Nella pronuncia in esame, invece, la suprema Corte si sofferma sull'origine delittuosa del bene, perché il trasferimento del bene non era stato finalizzato ad eludere l'applicazione di una misura di prevenzione ma ad agevolare la circolazione di mezzi economici di illecita provenienza. In tale ipotesi, l'origine illecita dei beni oggetto di intestazione fittizia è necessaria, permettendo di distinguere le situazioni in cui è posto in essere un negozio simulato o fiduciario con mero rilievo civilistico, da quelle punite dalla norma penale. Le condotte penalmente rilevanti, infatti, sono delimitate dal dolo specifico di facilitare, per mezzo dell'intestazione fittizia, la ricettazione, il riciclaggio o il reimpiego in attività economiche. In particolare, è necessario che il terzo “prestanome” abbia consapevolezza di tale provenienza illecita perché possa riscontrarsi il dolo richiesto dalla fattispecie (mentre, ovviamente, è scontato che l'autore del reato presupposto che intesta il bene proveniente dal crimine ad un terzo abbia consapevolezza dell'origine di tale bene). Al contrario, la totale inconsapevolezza da parte del terzo della provenienza illecita del bene (al pari della totale inconsapevolezza che la persona titolare sia sottoponibile a misura di prevenzione, cfr. Cass. pen., n. 3043/2016) deve condurre ad escludere la sussistenza del dolo specifico ed a ricondurre l'atto di trasferimento nell'ambito dei negozi simulati con esclusivo rilievo civilistico.

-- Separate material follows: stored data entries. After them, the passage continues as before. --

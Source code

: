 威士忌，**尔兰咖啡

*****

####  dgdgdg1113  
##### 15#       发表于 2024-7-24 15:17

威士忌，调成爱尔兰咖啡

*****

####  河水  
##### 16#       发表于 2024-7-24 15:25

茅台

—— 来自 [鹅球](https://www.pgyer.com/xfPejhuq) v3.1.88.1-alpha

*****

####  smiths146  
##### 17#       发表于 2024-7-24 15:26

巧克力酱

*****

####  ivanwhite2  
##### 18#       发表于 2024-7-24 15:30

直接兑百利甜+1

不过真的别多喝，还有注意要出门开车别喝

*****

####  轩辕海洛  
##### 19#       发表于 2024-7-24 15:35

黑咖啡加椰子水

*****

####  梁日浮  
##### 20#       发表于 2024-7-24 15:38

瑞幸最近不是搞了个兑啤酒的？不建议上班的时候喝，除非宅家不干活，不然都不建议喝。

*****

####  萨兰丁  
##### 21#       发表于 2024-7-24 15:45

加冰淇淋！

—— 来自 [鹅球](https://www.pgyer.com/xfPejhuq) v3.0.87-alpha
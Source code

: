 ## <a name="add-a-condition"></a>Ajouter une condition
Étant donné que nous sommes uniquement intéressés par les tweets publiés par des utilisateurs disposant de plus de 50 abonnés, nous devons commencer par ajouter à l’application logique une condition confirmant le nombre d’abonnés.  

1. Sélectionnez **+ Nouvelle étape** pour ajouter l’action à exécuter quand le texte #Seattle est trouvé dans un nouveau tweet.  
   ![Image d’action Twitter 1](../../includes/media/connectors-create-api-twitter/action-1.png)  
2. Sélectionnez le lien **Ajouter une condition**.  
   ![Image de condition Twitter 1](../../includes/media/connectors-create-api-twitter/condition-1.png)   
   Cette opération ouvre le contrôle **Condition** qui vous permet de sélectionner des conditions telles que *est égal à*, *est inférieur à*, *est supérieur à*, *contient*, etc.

Secondo l'indirizzo giurisprudenziale consolidato, peraltro, ai fini della punibilità del riciclaggio non è necessario l'accertamento giudiziale, né l'esatta individuazione del reato da cui proviene il bene di origine delittuosae neppure l'identificazione della persona offesa, essendo sufficiente la prova logica della sussistenza di tale illecito (Cass. pen., n. 20188/2015), le cui modalità di commissione possono essere delineate per sommi capi (Cass. pen., n. 546/2011).

La sentenza in esame ha esteso questa regola anche al reato di intestazione fraudolenta finalizzata ad agevolare il riciclaggio o l'autoriciclaggio dei beni provenienti da delitto rispetto al quale deve essere modulata nel senso che il mancato accertamento giudiziale del reato presupposto o la sua inesatta individuazione non vale ad escludere il dolo specifico del trasferimento fittizio del bene proveniente da tale illecito.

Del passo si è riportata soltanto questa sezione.